Posted by The Hub Singapore Team   Mar 10, 2017 9:17:00 AM



With International Women’s Day recently passed, the topic of women in the workforce is once again a hot topic. Here at the Impact Hub, we turn our attention to our own female entrepreneurs. We often hear about the difficulties women face in the workplace – discrimination, gender inequality, and the tensions between family and work. We decided to find out more about the situation – how do our female entrepreneurs actually feel about the situation? We interviewed several women who are influential in the startup ecosystem in Singapore to find out their perspectives on the of being a female entrepreneur in Singapore.

When asked about the challenges they have seen and faced, I was surprised to discover that no one was all that keen to talk about challenges. Instead, they spoke about opportunities. Actually, maybe it’s not that surprising, given how much they’ve achieved. A positive mindset is a must-have, as they all shared when asked what advice they would pass on to future female entrepreneurs. However, there were a few universal issues that were raised.


So, what challenges do they see in the current environment?

Grace Clapham, co-founder of professional training and coaching company The Change School, was happy to share the challenges she had perceived in the ecosystem.

“The cost of living for entrepreneurs is high,” she explains. “And work passes are getting harder to get, as the Entrepass requires a very high upfront capital.” She also adds that the investment space could do with more women investors or angel investors, and that a larger pool of mentors is needed, coming from different backgrounds and experiences.” However, she concludes that “these are general challenges that impact men and women.”

None of the interviewees talk much about general or personal challenges. “When I think of challenges, I can only think of things that have happened to other people,” says Angela Ognev, of Redesign Happy. Despite that stance, many of them touch on Imposter Syndrome, the sense of not belonging, or not having earned your success.

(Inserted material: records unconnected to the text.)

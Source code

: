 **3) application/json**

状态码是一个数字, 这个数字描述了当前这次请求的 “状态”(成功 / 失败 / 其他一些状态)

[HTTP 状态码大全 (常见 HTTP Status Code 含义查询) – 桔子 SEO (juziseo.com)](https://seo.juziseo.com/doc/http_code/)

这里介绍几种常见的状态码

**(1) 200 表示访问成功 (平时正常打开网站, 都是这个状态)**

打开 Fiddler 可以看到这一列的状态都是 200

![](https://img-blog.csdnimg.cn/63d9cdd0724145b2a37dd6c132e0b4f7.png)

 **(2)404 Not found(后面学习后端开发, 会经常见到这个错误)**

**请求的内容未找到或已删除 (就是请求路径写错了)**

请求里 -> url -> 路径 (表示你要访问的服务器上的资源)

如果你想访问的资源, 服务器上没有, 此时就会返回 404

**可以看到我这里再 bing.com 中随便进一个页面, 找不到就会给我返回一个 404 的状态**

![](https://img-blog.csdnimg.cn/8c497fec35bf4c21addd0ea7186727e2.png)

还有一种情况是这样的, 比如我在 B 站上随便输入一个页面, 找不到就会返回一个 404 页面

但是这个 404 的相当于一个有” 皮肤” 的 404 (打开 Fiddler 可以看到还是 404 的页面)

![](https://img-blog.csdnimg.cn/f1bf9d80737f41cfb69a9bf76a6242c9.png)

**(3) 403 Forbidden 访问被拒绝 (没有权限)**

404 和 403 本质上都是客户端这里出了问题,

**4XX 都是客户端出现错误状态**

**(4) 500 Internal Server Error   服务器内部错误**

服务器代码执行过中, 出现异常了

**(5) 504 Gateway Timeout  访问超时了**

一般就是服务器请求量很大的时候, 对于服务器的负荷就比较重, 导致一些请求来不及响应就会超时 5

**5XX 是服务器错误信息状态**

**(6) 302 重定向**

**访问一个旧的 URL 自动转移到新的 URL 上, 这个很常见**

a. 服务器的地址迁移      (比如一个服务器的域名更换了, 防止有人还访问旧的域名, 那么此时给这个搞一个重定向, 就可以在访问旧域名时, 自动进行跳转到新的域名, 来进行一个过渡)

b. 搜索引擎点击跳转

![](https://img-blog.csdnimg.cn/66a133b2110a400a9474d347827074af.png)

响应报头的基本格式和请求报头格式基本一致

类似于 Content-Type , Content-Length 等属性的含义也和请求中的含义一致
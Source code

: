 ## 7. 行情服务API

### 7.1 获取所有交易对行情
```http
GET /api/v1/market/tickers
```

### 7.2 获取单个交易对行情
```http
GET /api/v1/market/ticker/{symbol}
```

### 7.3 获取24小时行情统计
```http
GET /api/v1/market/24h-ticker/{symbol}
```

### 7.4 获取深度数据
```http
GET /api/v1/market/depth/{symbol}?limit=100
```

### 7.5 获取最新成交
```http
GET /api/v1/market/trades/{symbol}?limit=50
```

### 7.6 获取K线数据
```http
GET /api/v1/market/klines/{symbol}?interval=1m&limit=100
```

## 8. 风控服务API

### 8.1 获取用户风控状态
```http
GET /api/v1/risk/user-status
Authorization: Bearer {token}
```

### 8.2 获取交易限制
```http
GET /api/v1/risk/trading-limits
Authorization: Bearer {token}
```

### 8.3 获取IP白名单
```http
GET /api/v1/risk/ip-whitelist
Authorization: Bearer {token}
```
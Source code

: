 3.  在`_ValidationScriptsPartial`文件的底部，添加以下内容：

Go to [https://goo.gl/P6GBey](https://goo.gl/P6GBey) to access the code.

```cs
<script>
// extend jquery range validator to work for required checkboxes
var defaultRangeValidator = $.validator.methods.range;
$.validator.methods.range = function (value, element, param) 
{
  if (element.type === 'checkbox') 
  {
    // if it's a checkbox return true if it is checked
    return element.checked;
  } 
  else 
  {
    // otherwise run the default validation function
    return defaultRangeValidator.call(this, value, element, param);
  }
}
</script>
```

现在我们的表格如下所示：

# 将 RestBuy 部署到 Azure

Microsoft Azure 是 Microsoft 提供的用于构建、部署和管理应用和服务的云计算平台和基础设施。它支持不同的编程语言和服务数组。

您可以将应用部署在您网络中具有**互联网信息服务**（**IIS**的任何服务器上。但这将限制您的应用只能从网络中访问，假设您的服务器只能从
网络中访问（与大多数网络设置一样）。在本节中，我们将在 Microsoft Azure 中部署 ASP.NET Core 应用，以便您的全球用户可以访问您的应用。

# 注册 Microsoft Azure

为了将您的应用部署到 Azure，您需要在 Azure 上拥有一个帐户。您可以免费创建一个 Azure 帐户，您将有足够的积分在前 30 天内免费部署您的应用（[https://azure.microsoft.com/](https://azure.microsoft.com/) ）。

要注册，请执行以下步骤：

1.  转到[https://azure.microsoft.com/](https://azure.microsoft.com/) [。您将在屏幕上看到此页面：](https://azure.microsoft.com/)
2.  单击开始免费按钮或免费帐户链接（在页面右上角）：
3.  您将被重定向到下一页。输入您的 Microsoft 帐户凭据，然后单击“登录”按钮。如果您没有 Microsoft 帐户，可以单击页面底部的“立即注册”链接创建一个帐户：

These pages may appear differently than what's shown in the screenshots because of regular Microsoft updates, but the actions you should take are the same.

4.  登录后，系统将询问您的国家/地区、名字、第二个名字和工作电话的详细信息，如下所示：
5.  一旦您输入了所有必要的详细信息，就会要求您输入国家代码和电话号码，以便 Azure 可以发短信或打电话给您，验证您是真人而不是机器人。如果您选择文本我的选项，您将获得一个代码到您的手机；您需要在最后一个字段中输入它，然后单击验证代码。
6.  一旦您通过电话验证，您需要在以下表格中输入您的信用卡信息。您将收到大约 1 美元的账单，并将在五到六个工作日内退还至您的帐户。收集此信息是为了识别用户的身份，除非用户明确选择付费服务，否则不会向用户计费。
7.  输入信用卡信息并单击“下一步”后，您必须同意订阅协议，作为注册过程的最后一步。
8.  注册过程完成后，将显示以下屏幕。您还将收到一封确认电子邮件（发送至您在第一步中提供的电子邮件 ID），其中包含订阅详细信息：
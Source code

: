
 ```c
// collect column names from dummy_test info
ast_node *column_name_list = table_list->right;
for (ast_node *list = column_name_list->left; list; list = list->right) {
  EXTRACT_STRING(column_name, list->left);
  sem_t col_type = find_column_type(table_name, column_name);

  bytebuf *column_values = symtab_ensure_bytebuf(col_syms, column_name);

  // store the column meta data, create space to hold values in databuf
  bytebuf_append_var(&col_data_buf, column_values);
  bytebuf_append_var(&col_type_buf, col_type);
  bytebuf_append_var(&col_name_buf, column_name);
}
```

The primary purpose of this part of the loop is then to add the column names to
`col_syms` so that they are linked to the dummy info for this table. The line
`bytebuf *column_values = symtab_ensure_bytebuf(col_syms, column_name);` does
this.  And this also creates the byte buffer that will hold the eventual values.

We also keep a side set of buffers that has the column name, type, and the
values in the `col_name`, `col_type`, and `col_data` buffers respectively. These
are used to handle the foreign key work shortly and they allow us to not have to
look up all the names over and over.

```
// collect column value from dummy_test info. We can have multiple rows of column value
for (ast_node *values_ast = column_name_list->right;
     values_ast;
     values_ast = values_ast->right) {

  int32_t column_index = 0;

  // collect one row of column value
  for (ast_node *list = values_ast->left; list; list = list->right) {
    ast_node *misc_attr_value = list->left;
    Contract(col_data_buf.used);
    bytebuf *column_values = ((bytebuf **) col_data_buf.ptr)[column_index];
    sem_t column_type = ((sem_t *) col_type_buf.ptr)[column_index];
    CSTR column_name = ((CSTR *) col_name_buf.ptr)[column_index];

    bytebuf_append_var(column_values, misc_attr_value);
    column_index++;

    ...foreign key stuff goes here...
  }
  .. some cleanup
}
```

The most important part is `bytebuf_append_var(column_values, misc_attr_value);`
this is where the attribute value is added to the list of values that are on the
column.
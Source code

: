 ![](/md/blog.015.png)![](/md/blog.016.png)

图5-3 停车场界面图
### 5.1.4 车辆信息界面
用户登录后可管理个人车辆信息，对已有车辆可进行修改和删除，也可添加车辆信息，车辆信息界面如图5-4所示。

Grace C. emphasised that sharing stories can be a valuable tool for entrepreneurs, both male and female. We turned to Angela, who runs a number of groups, including F*Up Nights, a group dedicated to sharing stories of failure, and Cut the Small Talk, which focuses on issues and taboos. She revealed a number of insights about how sharing stories is a valuable tool for entrepreneurs.

“The goal of these workshops is for people to see that they are not alone in their struggles, and to demonstrate that it’s okay to fail – you don’t have to be perfect all the time, and it’s not a weakness to share your worries, fears, and failures.

“The majority of the issues that come up are actually shared between women and men. However, one particular challenge that we’ve seen for women is the tension between work life and home life, between their passion for providing a valuable service to society, and their responsibilities as a mother. This can manifest as guilt, for example for not spending enough time with their children. Sometimes, it also comes from the expectations of their family, especially of their parents, that they should settle down and find a husband who can provide for them, rather than starting their own thing.”

This is supported by Mouna Langendorf, founder of Woomentum, a crowdfunded community designed to help female entrepreneurs access funding and mentoring. “My main personal challenge has been balancing a family and my ambition to achieve my dreams. Before I had a family, I never imagined that it would be an issue. Now, I’m challenged to balance my family life with growing my startup. My husband has been very supportive, though, and I feel lucky to have that support.”

Part 2 coming soon!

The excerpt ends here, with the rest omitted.